Wind turbine burns in Iowa after being destroyed by tornado

I can only think of two things:

  1. Oversped in the high wind (which they’re not supposed to do).
  2. Something shorted out in the feed to the grid after it fell down. Which I would think should also be protected from happening.
  1. Pieces of metal striking sparks while colliding
  2. Lightning/electrical effects from all the friction of things colliding/grinding against each other.

Fuel tank supplying the engine that turns the blades ruptured and ignited


<windmillsdonotworkthatway.jpg> :slight_smile:

  1. Arson

Overspeed seems most likely to me. Yes, they have protection systems to prevent damage from an overspeed condition, but in strong winds those protections sometimes fail. There are lots of Youtube videos of wind turbines being damaged by an overspeed condition.

  1. Transformer failure
  2. Generator failure
  3. Lubrication failure (either mechanical failure causing lubricant to leak or poor maintenance)
  4. Braking system borked itself
  5. Someone made an oopsie while welding during maintenance
  6. Mechanical part decided to spontaneously disassemble itself

I was going to speculate that the fuel for the fire was the lubricant. And I may have been right, according to this (9 year old) article.
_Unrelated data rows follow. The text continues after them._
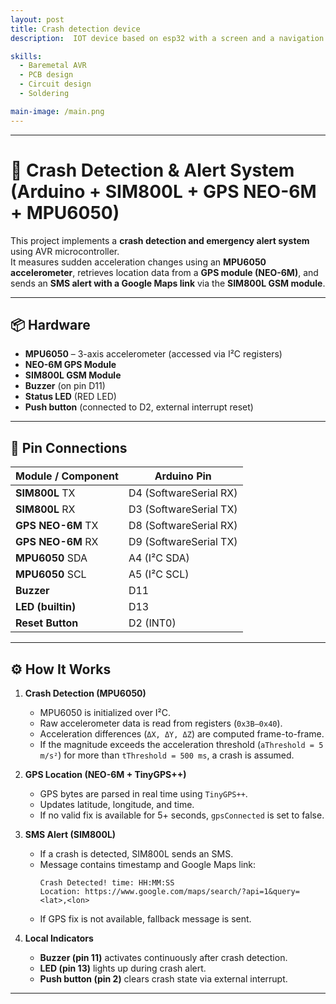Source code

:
 ```yaml
---
layout: post
title: Crash detection device
description:  IOT device based on esp32 with a screen and a navigation switch. This is intended to be used with a modified marauder firmware. This device also has an SD card slot for starage and connections for a GPS module. The device's small size is perfect to run potable marauder firmware. 

skills: 
  - Baremetal AVR
  - PCB design
  - Circuit design
  - Soldering

main-image: /main.png
---
```




---
# 🚗 Crash Detection & Alert System (Arduino + SIM800L + GPS NEO-6M + MPU6050)

This project implements a **crash detection and emergency alert system** using AVR microcontroller.  
It measures sudden acceleration changes using an **MPU6050 accelerometer**, retrieves location data from a **GPS module (NEO-6M)**, and sends an **SMS alert with a Google Maps link** via the **SIM800L GSM module**.

---

## 📦 Hardware 

- **MPU6050** – 3-axis accelerometer (accessed via I²C registers)
- **NEO-6M GPS Module**
- **SIM800L GSM Module**
- **Buzzer** (on pin D11)
- **Status LED** (RED LED)
- **Push button** (connected to D2, external interrupt reset)


---

## 🔌 Pin Connections

| Module / Component | Arduino Pin            |
| ------------------ | ---------------------- |
| **SIM800L** TX     | D4 (SoftwareSerial RX) |
| **SIM800L** RX     | D3 (SoftwareSerial TX) |
| **GPS NEO-6M** TX  | D8 (SoftwareSerial RX) |
| **GPS NEO-6M** RX  | D9 (SoftwareSerial TX) |
| **MPU6050** SDA    | A4 (I²C SDA)           |
| **MPU6050** SCL    | A5 (I²C SCL)           |
| **Buzzer**         | D11                    |
| **LED (builtin)**  | D13                    |
| **Reset Button**   | D2 (INT0)              |


---

## ⚙️ How It Works

1. **Crash Detection (MPU6050)**  
   - MPU6050 is initialized over I²C.  
   - Raw accelerometer data is read from registers (`0x3B–0x40`).  
   - Acceleration differences (`ΔX, ΔY, ΔZ`) are computed frame-to-frame.  
   - If the magnitude exceeds the acceleration threshold (`aThreshold = 5 m/s²`) for more than `tThreshold = 500 ms`, a crash is assumed.

2. **GPS Location (NEO-6M + TinyGPS++)**  
   - GPS bytes are parsed in real time using `TinyGPS++`.  
   - Updates latitude, longitude, and time.  
   - If no valid fix is available for 5+ seconds, `gpsConnected` is set to false.

3. **SMS Alert (SIM800L)**  
   - If a crash is detected, SIM800L sends an SMS.  
   - Message contains timestamp and Google Maps link:  
     ```
     Crash Detected! time: HH:MM:SS 
     Location: https://www.google.com/maps/search/?api=1&query=<lat>,<lon>
     ```
   - If GPS fix is not available, fallback message is sent.

4. **Local Indicators**  
   - **Buzzer (pin 11)** activates continuously after crash detection.  
   - **LED (pin 13)** lights up during crash alert.  
   - **Push button (pin 2)** clears crash state via external interrupt.

---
For example, a 1.5 MW wind turbine can typically contain 900 liters of lubricating and cooling oil

Any one of these, independently or together, could cause the generator to catch fire. In additional, I’ll note that the composite blades and the (probably fiberglass composite) nacelle are quite capable of sustaining fire once you get up to the autoignition temperature of the resin, so a lubrication fire could turn into a deflagration that could essentially consume the entire structure.

Stranger

Global warming?

Bird strike (if the bird is smoking a cigarette).

Highly doubtful, by law the picket lines must be 50’ away.

To be fair, in tornadoes, lots of things sometimes fail.

Bearings.

Not up to the rotation speed. Inadequate lubrication. Will get hot very fast.

How do the speed limiting systems work? Change the pitch of the blades? It can’t be a friction brake, right? It seems to me they would overheat.

“Friction brake” sounds like something that would slow it down. Rather, when the wind is too strong, they usually stop entirely. Bringing the system to a stop will generate heat, but holding it stopped won’t.